[Beowulf] Cluster Metrics? (Upper management view)
Bill.Rankin at sas.com
Mon Aug 23 06:57:01 PDT 2010
Michael Di Domenico wrote:
> I think measuring a clusters success based on the number of jobs run
> or cpu's used is a bad measure of true success. I would be more
> inclined to consider a cluster a success by speaking with the people
> who use it and find out not only whether they can use it effectively
> and/or what new science having cluster is being enabled by them.
Bingo. In a former life I was director of an fairly large academic cluster facility. One of the things I always dreaded were writing up the monthly and quarterly (and annual) reports. These reports were basically used to justify our existence to the upper university administration. Here are some of the things I included:
First section was a summary of the computational usage of the cluster, broken down by research group. In our case this data was dumped from the SGE report system. Include monthly usage and year to date. If you haven't already, break down your users into groups based upon research area and/or application. Use Unix group IDs to identify them and create access groups within SGE or whatever workload manager you are using. A lot of this can be scripted and run under cron.

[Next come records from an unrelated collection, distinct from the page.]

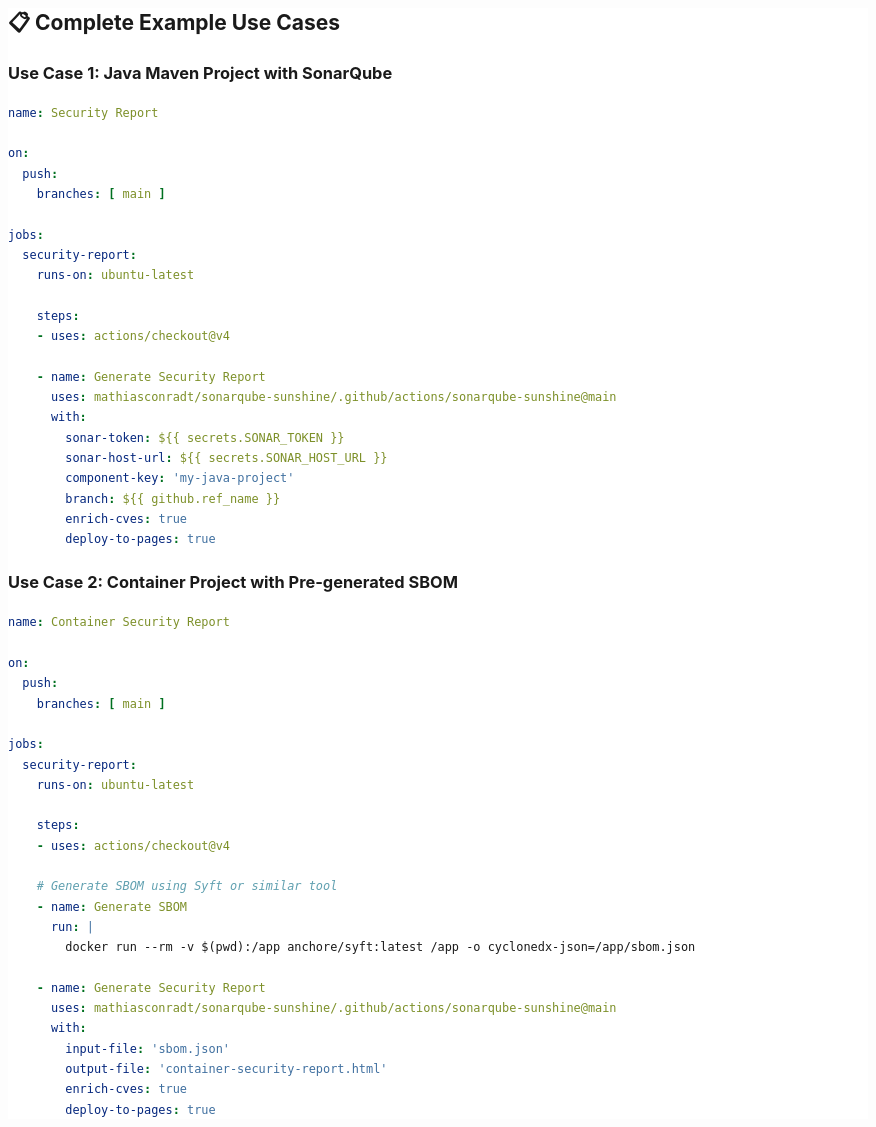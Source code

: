 ## 📋 Complete Example Use Cases

### Use Case 1: Java Maven Project with SonarQube

```yaml
name: Security Report

on:
  push:
    branches: [ main ]

jobs:
  security-report:
    runs-on: ubuntu-latest
    
    steps:
    - uses: actions/checkout@v4
    
    - name: Generate Security Report
      uses: mathiasconradt/sonarqube-sunshine/.github/actions/sonarqube-sunshine@main
      with:
        sonar-token: ${{ secrets.SONAR_TOKEN }}
        sonar-host-url: ${{ secrets.SONAR_HOST_URL }}
        component-key: 'my-java-project'
        branch: ${{ github.ref_name }}
        enrich-cves: true
        deploy-to-pages: true
```

### Use Case 2: Container Project with Pre-generated SBOM

```yaml
name: Container Security Report

on:
  push:
    branches: [ main ]

jobs:
  security-report:
    runs-on: ubuntu-latest
    
    steps:
    - uses: actions/checkout@v4
    
    # Generate SBOM using Syft or similar tool
    - name: Generate SBOM
      run: |
        docker run --rm -v $(pwd):/app anchore/syft:latest /app -o cyclonedx-json=/app/sbom.json
    
    - name: Generate Security Report
      uses: mathiasconradt/sonarqube-sunshine/.github/actions/sonarqube-sunshine@main
      with:
        input-file: 'sbom.json'
        output-file: 'container-security-report.html'
        enrich-cves: true
        deploy-to-pages: true
```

Put your pretty graphs in this section. :-) Include a summary/analysis section where you explain the data.
Second section was an overview of any new research groups that had started using the cluster. In the annual report this section covered all the research groups that had used the cluster. Here is where you want to make the case that the cluster is an important part of your organization's research infrastructure. Include budget/grant amount for the new groups. List the PI's and their CVs as well as any new applications that you are supporting.
Third section was a summary of any cluster administration issues. Include outages (past and future), hardware/software installs and updates and any other issues.
Finally, the last section covered future growth. I included any meetings or presentations we had done, potentially new research groups we were talking to, and any new hardware or software we were procuring.
The quarterly and annual reports were basically concatenations of the monthlies (literally cut-n-paste). The annual report also tended to include other things like budgets, but that was a separate process.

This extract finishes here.